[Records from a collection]
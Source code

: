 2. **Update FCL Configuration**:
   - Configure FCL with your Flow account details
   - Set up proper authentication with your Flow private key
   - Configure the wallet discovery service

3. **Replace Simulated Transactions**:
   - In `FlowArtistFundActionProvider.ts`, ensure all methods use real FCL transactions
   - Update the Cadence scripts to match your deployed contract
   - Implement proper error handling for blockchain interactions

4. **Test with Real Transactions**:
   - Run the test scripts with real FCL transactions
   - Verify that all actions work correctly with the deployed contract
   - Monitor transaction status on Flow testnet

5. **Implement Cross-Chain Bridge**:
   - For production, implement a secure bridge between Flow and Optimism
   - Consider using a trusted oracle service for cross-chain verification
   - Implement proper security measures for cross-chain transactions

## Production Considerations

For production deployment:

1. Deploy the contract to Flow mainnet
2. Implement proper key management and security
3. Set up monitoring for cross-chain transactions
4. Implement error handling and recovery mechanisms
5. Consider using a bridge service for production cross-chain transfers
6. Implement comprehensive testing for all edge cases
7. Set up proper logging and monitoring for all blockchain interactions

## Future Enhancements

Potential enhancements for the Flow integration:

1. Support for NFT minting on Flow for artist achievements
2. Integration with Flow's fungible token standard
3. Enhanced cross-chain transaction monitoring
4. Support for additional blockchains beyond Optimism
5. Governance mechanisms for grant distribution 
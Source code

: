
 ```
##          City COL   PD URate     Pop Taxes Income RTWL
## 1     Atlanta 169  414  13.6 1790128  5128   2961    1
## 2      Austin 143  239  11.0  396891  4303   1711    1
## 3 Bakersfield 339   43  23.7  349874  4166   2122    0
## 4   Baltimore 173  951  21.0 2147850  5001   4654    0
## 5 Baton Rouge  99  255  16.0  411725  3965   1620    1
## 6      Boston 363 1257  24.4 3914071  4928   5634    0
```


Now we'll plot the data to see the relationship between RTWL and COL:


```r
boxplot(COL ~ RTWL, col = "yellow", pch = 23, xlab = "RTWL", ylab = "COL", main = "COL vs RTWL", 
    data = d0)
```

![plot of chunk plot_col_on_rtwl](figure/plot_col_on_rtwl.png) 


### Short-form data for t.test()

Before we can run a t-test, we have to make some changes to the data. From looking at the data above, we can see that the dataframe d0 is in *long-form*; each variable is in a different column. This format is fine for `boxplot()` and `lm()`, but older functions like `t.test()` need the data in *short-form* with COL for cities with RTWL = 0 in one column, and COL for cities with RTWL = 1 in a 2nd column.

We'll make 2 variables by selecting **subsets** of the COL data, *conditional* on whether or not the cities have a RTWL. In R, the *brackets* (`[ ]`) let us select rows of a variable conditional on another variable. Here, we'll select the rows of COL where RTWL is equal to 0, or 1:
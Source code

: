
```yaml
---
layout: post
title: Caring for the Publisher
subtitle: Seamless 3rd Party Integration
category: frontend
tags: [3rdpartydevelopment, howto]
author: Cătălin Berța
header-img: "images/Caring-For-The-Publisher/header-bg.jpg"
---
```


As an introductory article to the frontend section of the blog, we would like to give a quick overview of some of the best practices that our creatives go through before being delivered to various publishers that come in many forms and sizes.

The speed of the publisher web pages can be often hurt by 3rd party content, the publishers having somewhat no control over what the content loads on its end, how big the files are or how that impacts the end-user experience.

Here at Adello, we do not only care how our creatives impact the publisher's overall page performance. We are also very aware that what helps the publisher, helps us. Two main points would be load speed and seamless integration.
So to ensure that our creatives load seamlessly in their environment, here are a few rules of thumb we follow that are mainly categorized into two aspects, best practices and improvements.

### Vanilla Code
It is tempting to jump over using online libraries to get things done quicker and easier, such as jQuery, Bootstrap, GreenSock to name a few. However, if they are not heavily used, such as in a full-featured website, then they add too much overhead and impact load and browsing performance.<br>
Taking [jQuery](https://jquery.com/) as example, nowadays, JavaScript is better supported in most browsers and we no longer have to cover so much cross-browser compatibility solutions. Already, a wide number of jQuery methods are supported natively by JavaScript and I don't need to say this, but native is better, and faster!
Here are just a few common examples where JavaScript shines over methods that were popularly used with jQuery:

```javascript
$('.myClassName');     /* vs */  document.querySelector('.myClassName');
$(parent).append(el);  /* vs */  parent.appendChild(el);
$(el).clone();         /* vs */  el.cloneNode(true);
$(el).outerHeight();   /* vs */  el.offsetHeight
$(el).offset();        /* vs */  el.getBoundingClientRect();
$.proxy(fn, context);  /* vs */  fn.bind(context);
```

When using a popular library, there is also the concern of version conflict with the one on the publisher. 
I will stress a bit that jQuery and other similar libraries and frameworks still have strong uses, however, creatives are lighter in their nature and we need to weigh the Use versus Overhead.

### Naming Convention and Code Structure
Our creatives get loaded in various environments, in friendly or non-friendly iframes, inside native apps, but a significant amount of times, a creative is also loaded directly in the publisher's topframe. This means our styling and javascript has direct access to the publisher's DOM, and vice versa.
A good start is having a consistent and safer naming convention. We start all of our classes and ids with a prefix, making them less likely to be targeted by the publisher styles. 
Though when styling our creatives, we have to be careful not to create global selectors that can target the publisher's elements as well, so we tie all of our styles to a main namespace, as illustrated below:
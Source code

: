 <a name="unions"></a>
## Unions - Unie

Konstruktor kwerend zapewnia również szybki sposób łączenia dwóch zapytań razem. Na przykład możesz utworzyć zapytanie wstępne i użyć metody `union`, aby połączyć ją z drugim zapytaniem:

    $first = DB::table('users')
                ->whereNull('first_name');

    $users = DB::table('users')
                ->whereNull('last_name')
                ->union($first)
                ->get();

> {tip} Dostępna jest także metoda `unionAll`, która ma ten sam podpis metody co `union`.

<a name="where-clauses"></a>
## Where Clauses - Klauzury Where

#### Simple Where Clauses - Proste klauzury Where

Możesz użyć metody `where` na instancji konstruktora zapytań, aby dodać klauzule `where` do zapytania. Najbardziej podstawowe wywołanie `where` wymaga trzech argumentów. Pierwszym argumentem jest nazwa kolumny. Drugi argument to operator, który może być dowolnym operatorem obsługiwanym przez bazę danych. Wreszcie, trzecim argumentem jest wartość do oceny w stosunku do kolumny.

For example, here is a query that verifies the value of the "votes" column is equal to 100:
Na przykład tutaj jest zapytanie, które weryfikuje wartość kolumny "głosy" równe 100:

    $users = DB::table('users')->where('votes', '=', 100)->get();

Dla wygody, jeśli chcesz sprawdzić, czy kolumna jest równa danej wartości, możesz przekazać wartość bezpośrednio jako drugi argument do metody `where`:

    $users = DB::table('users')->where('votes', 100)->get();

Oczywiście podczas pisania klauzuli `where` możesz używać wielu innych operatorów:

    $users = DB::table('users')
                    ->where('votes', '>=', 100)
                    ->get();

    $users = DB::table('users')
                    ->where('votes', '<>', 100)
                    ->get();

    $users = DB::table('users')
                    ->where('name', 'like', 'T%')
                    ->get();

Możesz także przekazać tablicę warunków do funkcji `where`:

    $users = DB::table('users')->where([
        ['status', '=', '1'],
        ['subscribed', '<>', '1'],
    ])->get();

-- What this task involves --
Report all lines above with "data".

-- Expected answer --
Now we'll plot the data to see the relationship between RTWL and COL:
    data = d0)
### Short-form data for t.test()
Before we can run a t-test, we have to make some changes to the data. From looking at the data above, we can see that the dataframe d0 is in *long-form*; each variable is in a different column. This format is fine for `boxplot()` and `lm()`, but older functions like `t.test()` need the data in *short-form* with COL for cities with RTWL = 0 in one column, and COL for cities with RTWL = 1 in a 2nd column.
We'll make 2 variables by selecting **subsets** of the COL data, *conditional* on whether or not the cities have a RTWL. In R, the *brackets* (`[ ]`) let us select rows of a variable conditional on another variable. Here, we'll select the rows of COL where RTWL is equal to 0, or 1:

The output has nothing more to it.